**Instructions to follow**
Go through the records and extract every line with the word "node".

▽

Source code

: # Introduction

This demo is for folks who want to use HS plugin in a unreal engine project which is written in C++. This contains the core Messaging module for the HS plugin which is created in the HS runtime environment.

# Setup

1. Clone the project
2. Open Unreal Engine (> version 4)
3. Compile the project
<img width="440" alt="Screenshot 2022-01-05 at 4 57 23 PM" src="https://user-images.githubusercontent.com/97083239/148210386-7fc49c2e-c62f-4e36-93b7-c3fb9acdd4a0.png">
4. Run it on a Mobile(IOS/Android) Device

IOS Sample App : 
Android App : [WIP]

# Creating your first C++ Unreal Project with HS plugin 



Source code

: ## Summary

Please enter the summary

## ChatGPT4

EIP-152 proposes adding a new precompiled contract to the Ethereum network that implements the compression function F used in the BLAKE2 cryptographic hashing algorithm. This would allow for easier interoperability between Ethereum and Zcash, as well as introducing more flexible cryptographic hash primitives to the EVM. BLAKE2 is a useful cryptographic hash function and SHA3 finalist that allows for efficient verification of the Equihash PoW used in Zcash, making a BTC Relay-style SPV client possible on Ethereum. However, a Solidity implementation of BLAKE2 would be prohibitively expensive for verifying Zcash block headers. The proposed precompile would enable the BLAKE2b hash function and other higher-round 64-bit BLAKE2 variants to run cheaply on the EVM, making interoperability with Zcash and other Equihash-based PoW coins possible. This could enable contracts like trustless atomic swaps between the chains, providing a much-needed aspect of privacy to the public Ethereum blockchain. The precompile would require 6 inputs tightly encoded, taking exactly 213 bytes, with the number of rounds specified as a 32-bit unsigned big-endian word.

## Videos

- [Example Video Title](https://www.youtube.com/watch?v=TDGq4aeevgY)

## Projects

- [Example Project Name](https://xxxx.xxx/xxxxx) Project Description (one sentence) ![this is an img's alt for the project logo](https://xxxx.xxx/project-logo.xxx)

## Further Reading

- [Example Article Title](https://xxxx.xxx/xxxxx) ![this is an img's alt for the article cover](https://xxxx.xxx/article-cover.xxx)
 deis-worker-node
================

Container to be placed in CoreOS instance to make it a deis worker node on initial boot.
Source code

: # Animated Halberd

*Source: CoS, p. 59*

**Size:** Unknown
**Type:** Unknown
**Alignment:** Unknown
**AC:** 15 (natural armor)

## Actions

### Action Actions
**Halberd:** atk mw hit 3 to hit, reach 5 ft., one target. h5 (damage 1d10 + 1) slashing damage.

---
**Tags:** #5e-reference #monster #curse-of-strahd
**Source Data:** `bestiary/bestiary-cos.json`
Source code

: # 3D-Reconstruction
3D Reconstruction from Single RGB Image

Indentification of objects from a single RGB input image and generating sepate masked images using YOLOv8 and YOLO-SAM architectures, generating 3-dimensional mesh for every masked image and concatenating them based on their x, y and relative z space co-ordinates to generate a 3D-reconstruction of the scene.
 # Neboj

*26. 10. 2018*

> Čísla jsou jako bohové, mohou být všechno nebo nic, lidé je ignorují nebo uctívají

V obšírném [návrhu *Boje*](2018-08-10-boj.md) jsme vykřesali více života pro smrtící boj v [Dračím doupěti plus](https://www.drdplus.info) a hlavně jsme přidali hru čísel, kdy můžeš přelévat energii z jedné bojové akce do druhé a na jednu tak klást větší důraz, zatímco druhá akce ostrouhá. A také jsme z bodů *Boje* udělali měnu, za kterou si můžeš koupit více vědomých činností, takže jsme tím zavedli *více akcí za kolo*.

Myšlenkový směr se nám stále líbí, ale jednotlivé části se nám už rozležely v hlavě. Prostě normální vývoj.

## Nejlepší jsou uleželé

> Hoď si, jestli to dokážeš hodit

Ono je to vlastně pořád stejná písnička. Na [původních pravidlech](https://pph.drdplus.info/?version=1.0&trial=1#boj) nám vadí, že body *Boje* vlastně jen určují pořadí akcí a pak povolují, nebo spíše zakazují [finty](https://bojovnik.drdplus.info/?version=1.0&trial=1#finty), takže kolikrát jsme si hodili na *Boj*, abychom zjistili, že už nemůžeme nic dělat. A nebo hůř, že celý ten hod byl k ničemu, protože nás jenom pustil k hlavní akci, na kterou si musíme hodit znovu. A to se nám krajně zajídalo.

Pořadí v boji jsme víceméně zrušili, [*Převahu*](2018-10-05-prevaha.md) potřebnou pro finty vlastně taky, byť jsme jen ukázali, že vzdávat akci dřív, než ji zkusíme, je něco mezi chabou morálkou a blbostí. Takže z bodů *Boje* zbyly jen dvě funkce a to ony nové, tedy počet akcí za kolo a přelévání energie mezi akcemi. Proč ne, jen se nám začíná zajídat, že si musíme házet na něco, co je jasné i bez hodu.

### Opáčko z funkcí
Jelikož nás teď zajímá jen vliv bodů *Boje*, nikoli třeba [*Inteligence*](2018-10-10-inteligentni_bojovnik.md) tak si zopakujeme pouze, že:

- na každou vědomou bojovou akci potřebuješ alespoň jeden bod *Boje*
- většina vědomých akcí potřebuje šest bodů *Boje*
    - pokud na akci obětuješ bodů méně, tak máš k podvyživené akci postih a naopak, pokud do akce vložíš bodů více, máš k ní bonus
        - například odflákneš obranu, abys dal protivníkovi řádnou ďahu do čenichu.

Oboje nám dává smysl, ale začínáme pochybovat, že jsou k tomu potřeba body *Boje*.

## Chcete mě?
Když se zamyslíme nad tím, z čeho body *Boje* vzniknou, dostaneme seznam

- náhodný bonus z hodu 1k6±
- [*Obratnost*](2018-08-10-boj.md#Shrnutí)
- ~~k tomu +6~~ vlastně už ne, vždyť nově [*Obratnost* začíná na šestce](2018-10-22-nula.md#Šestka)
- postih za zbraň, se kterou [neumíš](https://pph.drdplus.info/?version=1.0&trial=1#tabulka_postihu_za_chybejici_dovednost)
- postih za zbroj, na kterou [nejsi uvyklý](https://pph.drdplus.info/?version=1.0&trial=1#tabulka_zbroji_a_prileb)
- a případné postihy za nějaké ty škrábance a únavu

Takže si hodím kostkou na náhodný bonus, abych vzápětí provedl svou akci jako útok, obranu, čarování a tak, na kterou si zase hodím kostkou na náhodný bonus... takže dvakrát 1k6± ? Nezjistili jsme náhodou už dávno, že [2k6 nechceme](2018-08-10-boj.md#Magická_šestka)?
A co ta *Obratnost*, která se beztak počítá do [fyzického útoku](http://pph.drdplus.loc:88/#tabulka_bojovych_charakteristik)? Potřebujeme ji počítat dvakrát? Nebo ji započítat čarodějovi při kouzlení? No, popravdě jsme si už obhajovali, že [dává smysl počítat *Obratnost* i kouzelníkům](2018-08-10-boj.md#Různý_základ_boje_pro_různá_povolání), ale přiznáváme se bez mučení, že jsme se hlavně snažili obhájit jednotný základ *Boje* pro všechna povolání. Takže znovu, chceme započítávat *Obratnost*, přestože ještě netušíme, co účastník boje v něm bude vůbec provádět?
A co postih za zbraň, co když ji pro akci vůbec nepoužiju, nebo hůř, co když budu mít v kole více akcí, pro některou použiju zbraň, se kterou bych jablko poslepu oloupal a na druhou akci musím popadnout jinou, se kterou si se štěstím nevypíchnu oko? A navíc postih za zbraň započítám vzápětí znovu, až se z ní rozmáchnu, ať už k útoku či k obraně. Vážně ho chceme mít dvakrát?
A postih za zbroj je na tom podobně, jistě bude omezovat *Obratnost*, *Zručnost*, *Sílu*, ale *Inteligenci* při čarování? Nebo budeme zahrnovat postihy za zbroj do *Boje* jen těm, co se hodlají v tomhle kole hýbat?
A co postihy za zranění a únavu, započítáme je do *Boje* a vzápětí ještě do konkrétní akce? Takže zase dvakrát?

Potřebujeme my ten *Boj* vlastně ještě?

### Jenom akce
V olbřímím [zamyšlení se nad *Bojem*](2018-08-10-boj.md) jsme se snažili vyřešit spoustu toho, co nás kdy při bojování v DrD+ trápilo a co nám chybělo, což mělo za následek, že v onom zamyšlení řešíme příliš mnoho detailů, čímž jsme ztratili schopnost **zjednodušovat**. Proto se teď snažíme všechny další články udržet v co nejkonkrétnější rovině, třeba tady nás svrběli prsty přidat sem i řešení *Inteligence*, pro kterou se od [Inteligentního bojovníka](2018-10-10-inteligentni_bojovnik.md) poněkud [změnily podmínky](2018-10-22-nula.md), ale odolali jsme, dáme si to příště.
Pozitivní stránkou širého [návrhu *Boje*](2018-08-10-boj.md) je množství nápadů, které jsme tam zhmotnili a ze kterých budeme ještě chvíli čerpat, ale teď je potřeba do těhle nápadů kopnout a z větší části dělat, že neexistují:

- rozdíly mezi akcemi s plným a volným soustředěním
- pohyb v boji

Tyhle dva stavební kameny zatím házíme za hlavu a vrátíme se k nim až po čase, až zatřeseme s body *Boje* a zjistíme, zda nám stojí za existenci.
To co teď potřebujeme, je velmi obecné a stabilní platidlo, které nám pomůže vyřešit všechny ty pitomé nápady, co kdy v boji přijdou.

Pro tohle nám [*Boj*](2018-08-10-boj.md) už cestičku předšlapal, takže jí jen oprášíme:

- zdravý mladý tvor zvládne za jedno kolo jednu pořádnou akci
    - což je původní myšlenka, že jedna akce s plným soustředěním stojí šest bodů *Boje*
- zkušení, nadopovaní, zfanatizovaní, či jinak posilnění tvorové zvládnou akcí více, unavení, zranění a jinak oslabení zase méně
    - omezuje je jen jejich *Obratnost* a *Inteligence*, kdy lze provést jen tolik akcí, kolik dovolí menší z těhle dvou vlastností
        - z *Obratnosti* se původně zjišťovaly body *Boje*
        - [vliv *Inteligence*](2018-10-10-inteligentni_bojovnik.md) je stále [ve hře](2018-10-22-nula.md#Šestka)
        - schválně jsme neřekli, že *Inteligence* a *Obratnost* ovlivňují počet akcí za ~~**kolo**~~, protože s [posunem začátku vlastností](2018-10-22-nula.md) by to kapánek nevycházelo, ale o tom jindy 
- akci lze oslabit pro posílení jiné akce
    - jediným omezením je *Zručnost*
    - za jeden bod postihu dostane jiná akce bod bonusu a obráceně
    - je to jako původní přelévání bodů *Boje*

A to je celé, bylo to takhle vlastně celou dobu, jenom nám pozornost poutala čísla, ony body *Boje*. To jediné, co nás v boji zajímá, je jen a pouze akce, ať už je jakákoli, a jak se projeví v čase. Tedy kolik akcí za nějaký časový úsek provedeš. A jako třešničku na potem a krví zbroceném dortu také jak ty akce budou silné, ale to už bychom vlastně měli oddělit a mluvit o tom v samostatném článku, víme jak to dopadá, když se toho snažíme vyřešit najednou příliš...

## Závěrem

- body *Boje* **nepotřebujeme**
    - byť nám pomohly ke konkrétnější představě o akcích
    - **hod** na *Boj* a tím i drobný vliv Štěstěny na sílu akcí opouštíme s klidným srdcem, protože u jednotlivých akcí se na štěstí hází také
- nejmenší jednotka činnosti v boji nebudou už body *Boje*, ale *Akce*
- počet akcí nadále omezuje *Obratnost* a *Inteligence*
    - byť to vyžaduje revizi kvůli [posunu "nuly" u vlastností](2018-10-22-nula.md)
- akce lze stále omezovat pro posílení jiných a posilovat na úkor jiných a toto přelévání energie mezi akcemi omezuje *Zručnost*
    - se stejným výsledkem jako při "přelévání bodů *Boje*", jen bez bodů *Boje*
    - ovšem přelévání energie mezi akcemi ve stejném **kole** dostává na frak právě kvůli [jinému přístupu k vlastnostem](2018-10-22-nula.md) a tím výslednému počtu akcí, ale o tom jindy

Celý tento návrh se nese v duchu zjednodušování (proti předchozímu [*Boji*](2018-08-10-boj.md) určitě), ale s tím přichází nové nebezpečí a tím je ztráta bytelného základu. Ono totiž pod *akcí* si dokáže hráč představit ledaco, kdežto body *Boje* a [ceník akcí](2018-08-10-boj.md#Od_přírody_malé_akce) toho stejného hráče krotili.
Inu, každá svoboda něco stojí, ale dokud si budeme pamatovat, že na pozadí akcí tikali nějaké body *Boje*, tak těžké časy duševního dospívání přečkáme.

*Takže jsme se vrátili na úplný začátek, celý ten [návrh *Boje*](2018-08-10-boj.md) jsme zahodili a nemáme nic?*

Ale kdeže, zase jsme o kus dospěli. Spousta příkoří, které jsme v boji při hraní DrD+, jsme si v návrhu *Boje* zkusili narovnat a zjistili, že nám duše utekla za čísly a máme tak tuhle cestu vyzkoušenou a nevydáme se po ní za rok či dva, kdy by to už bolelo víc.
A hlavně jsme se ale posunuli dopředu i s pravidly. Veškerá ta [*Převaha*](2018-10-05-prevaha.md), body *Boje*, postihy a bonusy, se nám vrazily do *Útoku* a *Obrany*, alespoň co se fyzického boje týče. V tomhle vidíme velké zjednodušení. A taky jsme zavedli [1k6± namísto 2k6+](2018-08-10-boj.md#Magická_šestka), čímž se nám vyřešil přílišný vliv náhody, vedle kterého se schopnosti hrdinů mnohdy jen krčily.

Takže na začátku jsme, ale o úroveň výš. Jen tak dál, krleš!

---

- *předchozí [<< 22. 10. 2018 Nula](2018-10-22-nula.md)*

△

**Response area**
 deis-worker-node
Container to be placed in CoreOS instance to make it a deis worker node on initial boot.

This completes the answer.